▸ **Work item**
When you reach the line in the data below that contains "<li>Pro Roulade fünf", please start repeating lines exactly, and stop after the line that contains "<li>Die Rouladen eine", repeating nothing else.

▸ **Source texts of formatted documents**

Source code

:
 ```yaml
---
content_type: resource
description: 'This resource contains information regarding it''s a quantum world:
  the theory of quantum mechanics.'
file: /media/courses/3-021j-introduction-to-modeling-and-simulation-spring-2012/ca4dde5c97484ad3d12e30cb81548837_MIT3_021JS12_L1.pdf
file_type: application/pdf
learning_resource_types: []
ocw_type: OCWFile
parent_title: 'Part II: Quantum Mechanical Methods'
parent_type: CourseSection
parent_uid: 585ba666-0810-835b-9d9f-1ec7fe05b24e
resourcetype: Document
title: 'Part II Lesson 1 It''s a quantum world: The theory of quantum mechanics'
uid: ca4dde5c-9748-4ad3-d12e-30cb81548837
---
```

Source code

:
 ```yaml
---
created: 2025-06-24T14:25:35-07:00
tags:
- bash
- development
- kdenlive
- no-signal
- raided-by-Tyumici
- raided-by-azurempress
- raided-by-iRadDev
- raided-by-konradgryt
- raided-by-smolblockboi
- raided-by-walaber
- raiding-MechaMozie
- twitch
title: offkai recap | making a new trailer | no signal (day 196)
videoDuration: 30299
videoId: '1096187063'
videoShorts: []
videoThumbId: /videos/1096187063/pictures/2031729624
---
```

--

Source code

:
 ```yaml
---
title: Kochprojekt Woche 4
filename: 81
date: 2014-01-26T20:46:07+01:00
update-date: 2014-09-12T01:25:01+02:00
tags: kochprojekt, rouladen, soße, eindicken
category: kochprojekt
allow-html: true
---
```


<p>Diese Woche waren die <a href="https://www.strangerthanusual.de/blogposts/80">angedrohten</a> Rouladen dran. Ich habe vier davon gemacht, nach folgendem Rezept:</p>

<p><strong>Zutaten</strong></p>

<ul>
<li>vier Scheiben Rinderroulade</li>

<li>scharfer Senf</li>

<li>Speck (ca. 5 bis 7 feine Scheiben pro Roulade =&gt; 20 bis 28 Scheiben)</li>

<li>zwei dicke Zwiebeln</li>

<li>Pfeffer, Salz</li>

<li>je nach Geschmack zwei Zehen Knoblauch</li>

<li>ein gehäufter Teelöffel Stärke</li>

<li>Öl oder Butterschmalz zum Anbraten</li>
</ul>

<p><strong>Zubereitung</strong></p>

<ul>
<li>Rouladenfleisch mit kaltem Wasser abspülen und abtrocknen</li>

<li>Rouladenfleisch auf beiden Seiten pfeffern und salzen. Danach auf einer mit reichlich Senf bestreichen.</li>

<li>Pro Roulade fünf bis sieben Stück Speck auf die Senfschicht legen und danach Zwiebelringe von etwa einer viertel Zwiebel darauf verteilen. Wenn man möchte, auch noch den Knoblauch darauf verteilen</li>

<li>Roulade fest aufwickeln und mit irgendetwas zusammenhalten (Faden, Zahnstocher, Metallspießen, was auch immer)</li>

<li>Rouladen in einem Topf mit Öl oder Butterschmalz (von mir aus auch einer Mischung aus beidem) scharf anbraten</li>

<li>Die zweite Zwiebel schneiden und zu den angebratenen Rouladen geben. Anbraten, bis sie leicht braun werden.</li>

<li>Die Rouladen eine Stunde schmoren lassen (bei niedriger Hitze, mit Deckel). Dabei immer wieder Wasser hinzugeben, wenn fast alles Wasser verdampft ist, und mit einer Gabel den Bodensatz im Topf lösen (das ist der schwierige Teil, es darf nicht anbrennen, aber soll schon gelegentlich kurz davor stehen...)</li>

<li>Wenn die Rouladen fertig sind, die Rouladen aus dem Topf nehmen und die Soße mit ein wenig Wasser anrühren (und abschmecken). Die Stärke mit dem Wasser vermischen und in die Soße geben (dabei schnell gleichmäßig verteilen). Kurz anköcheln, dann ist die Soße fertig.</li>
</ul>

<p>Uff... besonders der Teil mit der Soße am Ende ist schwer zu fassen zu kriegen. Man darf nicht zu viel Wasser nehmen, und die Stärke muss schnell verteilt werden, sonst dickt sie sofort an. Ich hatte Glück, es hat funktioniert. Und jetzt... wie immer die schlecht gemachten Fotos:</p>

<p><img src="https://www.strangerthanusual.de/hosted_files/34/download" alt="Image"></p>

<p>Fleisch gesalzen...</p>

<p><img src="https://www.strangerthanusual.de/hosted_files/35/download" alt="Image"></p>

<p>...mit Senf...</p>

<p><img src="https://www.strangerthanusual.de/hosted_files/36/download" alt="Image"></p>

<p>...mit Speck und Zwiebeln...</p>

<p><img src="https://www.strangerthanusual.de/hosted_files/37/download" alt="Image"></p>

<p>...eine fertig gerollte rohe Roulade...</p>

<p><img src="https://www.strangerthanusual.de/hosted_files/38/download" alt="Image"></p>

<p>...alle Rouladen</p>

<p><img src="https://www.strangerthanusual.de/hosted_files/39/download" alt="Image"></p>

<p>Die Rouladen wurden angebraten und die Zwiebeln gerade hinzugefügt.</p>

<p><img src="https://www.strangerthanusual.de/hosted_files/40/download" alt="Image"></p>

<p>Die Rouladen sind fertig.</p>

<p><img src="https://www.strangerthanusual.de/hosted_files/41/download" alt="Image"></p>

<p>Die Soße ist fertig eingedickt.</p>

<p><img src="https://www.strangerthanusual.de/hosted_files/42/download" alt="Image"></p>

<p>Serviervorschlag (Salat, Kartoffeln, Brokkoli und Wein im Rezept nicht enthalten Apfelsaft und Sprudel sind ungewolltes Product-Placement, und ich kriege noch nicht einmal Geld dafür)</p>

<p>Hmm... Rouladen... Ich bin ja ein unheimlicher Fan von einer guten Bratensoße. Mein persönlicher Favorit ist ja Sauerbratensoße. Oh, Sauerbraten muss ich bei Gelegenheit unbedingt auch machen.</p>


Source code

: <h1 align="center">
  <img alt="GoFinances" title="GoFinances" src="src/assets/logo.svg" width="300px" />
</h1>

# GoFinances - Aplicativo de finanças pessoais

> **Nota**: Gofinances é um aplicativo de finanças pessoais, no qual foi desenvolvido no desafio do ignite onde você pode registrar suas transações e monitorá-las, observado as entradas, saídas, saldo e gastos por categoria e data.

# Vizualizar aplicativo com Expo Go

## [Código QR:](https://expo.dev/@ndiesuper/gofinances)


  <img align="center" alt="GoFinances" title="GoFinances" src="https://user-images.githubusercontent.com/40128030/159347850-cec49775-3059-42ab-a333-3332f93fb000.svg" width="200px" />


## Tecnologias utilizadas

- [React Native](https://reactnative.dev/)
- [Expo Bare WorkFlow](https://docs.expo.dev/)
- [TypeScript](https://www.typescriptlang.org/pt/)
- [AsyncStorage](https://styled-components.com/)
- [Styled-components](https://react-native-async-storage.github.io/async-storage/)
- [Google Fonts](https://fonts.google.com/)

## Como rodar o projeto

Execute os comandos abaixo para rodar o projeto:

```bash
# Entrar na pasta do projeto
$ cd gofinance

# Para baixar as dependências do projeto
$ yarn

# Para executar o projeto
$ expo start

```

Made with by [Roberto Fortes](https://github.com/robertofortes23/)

==

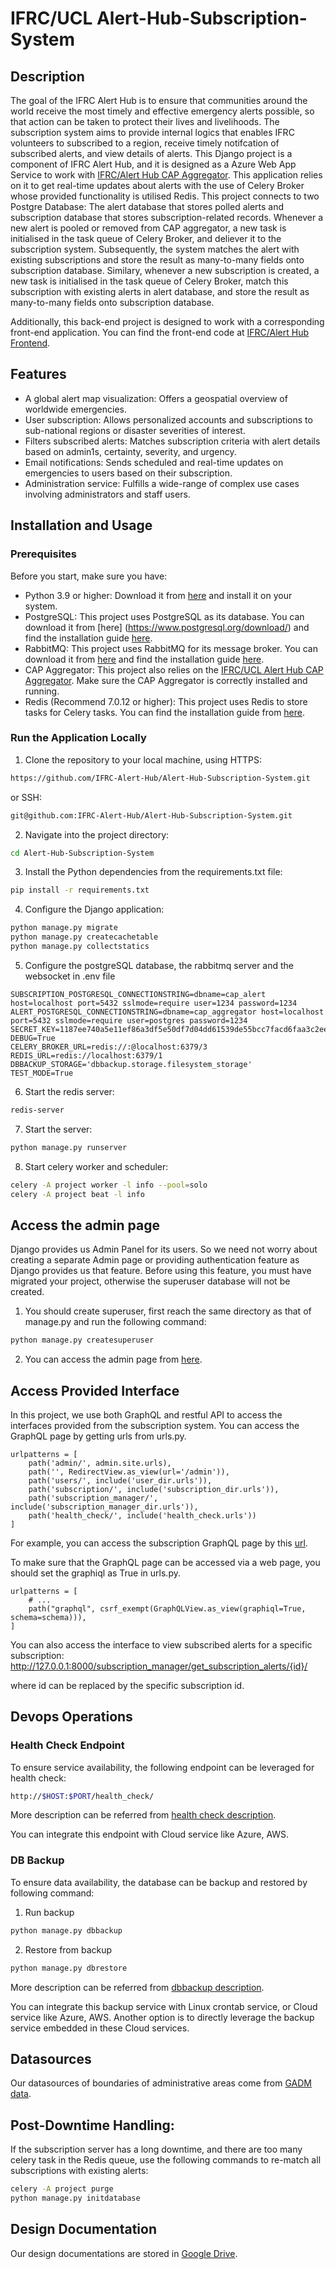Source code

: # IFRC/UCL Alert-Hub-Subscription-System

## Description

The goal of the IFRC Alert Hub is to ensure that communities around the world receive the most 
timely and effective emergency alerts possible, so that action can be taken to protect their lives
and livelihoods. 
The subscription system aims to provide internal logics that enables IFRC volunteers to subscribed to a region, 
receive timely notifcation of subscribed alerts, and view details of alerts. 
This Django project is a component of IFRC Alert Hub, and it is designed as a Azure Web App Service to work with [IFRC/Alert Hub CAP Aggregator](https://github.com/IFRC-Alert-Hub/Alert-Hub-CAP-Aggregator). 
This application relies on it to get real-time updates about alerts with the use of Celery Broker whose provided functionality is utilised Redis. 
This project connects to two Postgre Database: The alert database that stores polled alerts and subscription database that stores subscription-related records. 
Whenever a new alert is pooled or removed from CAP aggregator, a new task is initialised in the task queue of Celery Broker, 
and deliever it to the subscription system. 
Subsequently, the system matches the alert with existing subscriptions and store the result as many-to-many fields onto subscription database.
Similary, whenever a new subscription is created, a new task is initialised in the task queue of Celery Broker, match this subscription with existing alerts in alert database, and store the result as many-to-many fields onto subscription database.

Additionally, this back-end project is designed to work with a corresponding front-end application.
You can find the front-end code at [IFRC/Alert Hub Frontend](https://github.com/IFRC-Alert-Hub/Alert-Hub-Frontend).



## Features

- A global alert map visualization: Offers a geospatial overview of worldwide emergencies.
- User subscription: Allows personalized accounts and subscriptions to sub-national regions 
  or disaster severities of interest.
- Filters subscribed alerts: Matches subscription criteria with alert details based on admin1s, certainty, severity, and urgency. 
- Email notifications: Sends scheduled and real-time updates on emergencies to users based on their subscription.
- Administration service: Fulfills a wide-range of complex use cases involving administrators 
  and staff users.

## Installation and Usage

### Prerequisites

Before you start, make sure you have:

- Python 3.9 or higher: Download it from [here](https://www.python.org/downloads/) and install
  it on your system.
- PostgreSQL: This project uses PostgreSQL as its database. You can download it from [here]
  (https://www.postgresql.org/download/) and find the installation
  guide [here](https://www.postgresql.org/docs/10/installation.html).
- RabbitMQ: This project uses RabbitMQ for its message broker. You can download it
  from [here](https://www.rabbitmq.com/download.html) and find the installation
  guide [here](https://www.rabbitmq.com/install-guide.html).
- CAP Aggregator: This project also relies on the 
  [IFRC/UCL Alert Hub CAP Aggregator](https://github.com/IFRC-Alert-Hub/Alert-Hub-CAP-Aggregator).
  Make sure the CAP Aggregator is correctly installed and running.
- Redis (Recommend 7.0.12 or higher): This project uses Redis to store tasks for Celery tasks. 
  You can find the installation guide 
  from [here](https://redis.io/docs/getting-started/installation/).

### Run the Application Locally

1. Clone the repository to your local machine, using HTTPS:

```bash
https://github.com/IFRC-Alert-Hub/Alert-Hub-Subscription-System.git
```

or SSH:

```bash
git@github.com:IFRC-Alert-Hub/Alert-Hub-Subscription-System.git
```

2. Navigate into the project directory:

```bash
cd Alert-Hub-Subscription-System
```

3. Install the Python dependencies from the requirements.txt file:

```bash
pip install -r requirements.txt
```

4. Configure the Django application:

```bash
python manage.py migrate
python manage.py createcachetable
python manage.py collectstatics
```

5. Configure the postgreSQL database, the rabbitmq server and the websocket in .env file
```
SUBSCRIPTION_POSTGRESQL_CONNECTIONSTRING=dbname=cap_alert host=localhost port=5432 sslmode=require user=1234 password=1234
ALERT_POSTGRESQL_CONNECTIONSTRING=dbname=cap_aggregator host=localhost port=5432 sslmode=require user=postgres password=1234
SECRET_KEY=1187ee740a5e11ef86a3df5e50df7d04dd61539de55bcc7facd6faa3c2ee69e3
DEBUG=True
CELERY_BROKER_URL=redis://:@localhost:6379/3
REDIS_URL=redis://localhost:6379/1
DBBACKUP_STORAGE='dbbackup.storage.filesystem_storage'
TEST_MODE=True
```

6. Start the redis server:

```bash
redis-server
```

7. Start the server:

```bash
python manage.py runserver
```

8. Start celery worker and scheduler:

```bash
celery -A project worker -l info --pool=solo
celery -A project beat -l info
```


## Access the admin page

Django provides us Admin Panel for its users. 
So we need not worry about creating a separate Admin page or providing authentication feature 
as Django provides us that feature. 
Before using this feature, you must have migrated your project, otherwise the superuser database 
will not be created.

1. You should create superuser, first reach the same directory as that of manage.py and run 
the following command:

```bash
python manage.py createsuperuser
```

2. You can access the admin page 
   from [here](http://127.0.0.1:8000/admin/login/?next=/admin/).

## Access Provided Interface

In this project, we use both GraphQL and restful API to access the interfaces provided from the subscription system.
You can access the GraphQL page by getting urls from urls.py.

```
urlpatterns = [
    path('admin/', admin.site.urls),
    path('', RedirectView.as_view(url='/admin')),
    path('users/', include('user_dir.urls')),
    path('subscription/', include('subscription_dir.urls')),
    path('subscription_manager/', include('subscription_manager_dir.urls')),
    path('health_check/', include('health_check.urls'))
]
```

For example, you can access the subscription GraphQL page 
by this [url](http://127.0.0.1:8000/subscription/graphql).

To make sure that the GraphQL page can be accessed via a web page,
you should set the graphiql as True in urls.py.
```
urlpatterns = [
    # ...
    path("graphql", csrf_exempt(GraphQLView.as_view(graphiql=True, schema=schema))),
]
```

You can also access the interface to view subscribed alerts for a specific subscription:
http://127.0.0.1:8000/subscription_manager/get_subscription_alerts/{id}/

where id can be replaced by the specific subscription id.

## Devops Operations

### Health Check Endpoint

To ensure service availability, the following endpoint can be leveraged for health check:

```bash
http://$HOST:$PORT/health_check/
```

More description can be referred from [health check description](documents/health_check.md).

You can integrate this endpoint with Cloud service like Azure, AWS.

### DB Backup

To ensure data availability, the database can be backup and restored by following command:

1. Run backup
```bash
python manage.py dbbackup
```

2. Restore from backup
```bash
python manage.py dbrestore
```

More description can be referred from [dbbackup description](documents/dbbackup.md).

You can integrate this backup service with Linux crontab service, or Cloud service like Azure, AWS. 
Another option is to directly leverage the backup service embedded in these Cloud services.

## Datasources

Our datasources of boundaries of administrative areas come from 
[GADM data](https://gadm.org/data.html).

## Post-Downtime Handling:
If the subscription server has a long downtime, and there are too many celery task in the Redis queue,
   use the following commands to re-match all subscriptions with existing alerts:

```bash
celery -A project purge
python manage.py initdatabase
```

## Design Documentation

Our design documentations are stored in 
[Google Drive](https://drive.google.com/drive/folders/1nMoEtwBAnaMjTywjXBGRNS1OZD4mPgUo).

▸ **Final answer**
<li>Pro Roulade fünf bis sieben Stück Speck auf die Senfschicht legen und danach Zwiebelringe von etwa einer viertel Zwiebel darauf verteilen. Wenn man möchte, auch noch den Knoblauch darauf verteilen</li>

<li>Roulade fest aufwickeln und mit irgendetwas zusammenhalten (Faden, Zahnstocher, Metallspießen, was auch immer)</li>

<li>Rouladen in einem Topf mit Öl oder Butterschmalz (von mir aus auch einer Mischung aus beidem) scharf anbraten</li>

<li>Die zweite Zwiebel schneiden und zu den angebratenen Rouladen geben. Anbraten, bis sie leicht braun werden.</li>

<li>Die Rouladen eine Stunde schmoren lassen (bei niedriger Hitze, mit Deckel). Dabei immer wieder Wasser hinzugeben, wenn fast alles Wasser verdampft ist, und mit einer Gabel den Bodensatz im Topf lösen (das ist der schwierige Teil, es darf nicht anbrennen, aber soll schon gelegentlich kurz davor stehen...)</li>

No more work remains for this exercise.